### Task prompt
Would you find each line in the entries below with the string "Added" and copy it?

Saved data entries:
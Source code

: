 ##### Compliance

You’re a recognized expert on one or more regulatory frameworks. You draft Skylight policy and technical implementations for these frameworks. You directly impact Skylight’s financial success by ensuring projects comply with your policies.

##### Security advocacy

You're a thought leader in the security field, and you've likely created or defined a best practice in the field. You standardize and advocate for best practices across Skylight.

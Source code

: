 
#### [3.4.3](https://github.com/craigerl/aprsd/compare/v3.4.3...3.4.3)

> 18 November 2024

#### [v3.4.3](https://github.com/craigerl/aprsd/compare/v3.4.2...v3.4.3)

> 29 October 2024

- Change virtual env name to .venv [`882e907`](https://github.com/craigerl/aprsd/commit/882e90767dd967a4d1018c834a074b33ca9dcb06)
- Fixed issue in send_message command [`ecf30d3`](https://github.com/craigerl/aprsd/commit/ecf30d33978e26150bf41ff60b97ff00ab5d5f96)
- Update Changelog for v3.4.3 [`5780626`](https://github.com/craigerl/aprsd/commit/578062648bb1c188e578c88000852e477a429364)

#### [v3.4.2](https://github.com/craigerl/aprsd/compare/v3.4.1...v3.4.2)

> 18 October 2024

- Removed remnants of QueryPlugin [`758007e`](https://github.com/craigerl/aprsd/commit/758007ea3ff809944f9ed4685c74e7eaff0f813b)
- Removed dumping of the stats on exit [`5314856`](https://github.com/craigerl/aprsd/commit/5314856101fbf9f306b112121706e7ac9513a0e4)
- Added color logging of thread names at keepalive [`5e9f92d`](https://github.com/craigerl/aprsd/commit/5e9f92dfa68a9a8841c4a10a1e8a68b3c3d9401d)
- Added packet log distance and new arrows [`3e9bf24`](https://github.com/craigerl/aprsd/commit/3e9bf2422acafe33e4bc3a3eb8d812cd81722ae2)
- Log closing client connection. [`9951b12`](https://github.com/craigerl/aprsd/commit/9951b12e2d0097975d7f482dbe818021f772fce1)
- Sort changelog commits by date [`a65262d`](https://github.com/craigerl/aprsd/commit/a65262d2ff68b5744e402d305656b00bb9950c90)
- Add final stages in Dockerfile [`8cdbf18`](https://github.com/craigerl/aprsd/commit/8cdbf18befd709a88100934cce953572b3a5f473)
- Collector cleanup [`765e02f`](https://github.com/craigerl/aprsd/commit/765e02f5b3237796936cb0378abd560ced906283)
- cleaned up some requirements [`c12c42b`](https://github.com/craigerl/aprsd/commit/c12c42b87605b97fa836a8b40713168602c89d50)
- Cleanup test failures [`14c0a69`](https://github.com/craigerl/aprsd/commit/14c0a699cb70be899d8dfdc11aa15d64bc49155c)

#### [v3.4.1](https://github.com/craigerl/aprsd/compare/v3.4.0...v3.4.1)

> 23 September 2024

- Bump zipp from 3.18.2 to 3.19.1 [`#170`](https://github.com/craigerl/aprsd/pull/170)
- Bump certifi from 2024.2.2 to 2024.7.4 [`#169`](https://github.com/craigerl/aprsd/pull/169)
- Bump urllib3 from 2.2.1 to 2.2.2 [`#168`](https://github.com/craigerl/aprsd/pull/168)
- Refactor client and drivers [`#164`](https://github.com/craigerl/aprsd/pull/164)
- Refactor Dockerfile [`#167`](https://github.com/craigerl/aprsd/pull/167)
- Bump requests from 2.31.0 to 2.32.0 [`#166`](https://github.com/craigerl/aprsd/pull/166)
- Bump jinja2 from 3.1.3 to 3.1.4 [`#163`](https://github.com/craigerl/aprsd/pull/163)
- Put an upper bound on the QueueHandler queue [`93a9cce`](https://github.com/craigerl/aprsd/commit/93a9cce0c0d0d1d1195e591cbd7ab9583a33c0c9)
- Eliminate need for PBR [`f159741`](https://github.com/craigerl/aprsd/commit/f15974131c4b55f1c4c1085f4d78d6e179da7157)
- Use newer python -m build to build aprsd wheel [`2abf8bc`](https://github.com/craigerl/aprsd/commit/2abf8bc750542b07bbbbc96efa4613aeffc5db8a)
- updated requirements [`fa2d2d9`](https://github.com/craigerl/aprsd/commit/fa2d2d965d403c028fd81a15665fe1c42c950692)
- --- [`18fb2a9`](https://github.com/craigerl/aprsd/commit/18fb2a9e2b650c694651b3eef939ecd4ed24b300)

### Expected answer
- Added color logging of thread names at keepalive [`5e9f92d`](https://github.com/craigerl/aprsd/commit/5e9f92dfa68a9a8841c4a10a1e8a68b3c3d9401d)
- Added packet log distance and new arrows [`3e9bf24`](https://github.com/craigerl/aprsd/commit/3e9bf2422acafe33e4bc3a3eb8d812cd81722ae2)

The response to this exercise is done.